| INFORMATION |
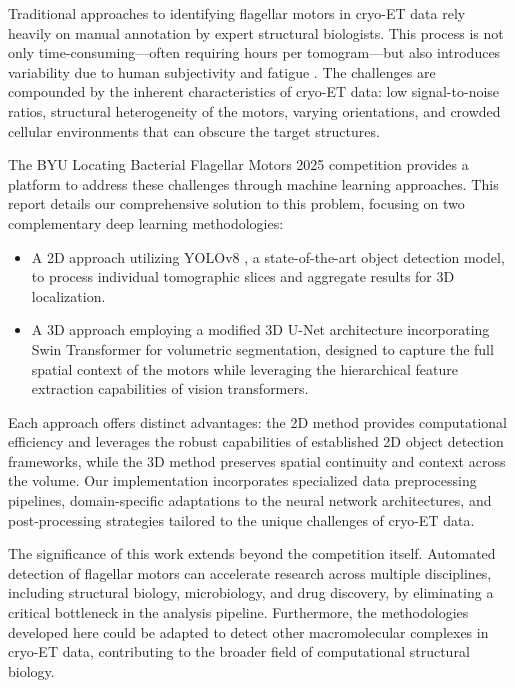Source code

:\documentclass{article}
\begin{document}
Traditional approaches to identifying flagellar motors in cryo-ET data rely heavily on manual annotation by expert structural biologists. This process is not only time-consuming—often requiring hours per tomogram—but also introduces variability due to human subjectivity and fatigue \cite{lucicCryoelectronTomographyChallenge2013}. The challenges are compounded by the inherent characteristics of cryo-ET data: low signal-to-noise ratios, structural heterogeneity of the motors, varying orientations, and crowded cellular environments that can obscure the target structures.

The BYU Locating Bacterial Flagellar Motors 2025 competition \cite{byu-locating-bacterial-flagellar-motors-2025} provides a platform to address these challenges through machine learning approaches. This report details our comprehensive solution to this problem, focusing on two complementary deep learning methodologies:

\begin{itemize}
    \item A 2D approach utilizing YOLOv8 \cite{jocherUltralyticsYolov5V702022}, a state-of-the-art object detection model, to process individual tomographic slices and aggregate results for 3D localization.
    \item A 3D approach employing a modified 3D U-Net architecture incorporating Swin Transformer \cite{hatamizadehSwinUNETRSwin2022}\cite{cicek3DUNetLearning2016} for volumetric segmentation, designed to capture the full spatial context of the motors while leveraging the hierarchical feature extraction capabilities of vision transformers.
\end{itemize}

Each approach offers distinct advantages: the 2D method provides computational efficiency and leverages the robust capabilities of established 2D object detection frameworks, while the 3D method preserves spatial continuity and context across the volume. Our implementation incorporates specialized data preprocessing pipelines, domain-specific adaptations to the neural network architectures, and post-processing strategies tailored to the unique challenges of cryo-ET data.

The significance of this work extends beyond the competition itself. Automated detection of flagellar motors can accelerate research across multiple disciplines, including structural biology, microbiology, and drug discovery, by eliminating a critical bottleneck in the analysis pipeline. Furthermore, the methodologies developed here could be adapted to detect other macromolecular complexes in cryo-ET data, contributing to the broader field of computational structural biology.
\end{document}
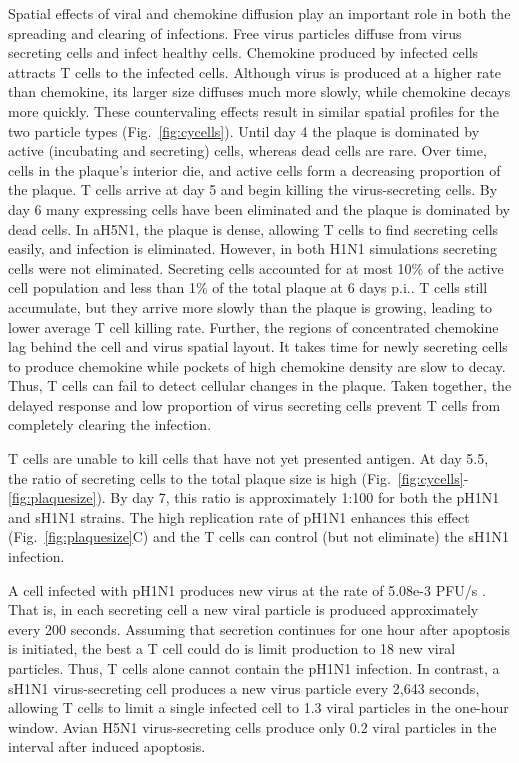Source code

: \documentclass[10pt]{article}
\begin{document}
Spatial effects of viral and chemokine diffusion play an important role in both the spreading and clearing of infections.  Free virus particles diffuse from virus secreting cells and infect healthy cells.  Chemokine produced by infected cells attracts T cells to the infected cells.  Although virus is produced at a higher rate than chemokine, its larger size diffuses much more slowly, while chemokine decays more quickly.  These countervaling effects result in similar spatial profiles for the two particle types (Fig.~\ref{fig:cycells}). Until day 4 the plaque is dominated by active (incubating and secreting) cells, whereas dead cells are rare. Over time, cells in the plaque's interior die, and active cells form a decreasing proportion of the plaque. T cells arrive at day 5 and begin killing the virus-secreting cells. By day 6 many expressing cells have been eliminated and the plaque is dominated by dead cells.  In aH5N1, the plaque is dense, allowing T cells to find secreting cells easily, and infection is eliminated.  However, in both H1N1 simulations secreting cells were not eliminated.  Secreting cells accounted for at most 10\% of the active cell population and less than 1\% of the total plaque at 6 days p.i..  T cells still accumulate, but they arrive more slowly than the plaque is growing, leading to lower average T cell killing rate.  Further, the regions of concentrated chemokine lag behind the cell and virus spatial layout.  It takes time for newly secreting cells to produce chemokine while pockets of high chemokine density are slow to decay.  Thus, T cells can fail to detect cellular changes in the plaque.  Taken together, the delayed response and low proportion of virus secreting cells prevent T cells from completely clearing the infection.

T cells are unable to kill cells that have not yet presented antigen.  At day 5.5, the ratio of secreting cells to the total plaque size is high (Fig.~\ref{fig:cycells}-\ref{fig:plaquesize}). By day 7, this ratio is approximately 1:100 for both the pH1N1 and sH1N1 strains.  The high replication rate of pH1N1 enhances this effect (Fig.~\ref{fig:plaquesize}C) and the T cells can control (but not eliminate) the sH1N1 infection.

A cell infected with pH1N1 produces new virus at the rate of 5.08e-3 PFU/s \cite{Mitchell2011}.  That is, in each secreting cell a new viral particle is produced approximately every 200 seconds.  Assuming that secretion continues for one hour after apoptosis is initiated, the best a T cell could do is limit production to 18 new viral particles.  Thus, T cells alone cannot contain the pH1N1 infection.  In contrast, a sH1N1 virus-secreting cell produces a new virus particle every 2,643 seconds, allowing T cells to limit a single infected cell to 1.3 viral particles in the one-hour window.  Avian H5N1 virus-secreting cells produce only 0.2 viral particles in the interval after induced apoptosis. 
\end{document}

| EXERCISE DESCRIPTION |
Taking the entries above, write out exactly each line from the one holding "for 3D localization." to the one holding "Each approach offers", both included, and stop there.

| ANSWER BELOW |
    \item A 2D approach utilizing YOLOv8 \cite{jocherUltralyticsYolov5V702022}, a state-of-the-art object detection model, to process individual tomographic slices and aggregate results for 3D localization.
    \item A 3D approach employing a modified 3D U-Net architecture incorporating Swin Transformer \cite{hatamizadehSwinUNETRSwin2022}\cite{cicek3DUNetLearning2016} for volumetric segmentation, designed to capture the full spatial context of the motors while leveraging the hierarchical feature extraction capabilities of vision transformers.
\end{itemize}

Each approach offers distinct advantages: the 2D method provides computational efficiency and leverages the robust capabilities of established 2D object detection frameworks, while the 3D method preserves spatial continuity and context across the volume. Our implementation incorporates specialized data preprocessing pipelines, domain-specific adaptations to the neural network architectures, and post-processing strategies tailored to the unique challenges of cryo-ET data.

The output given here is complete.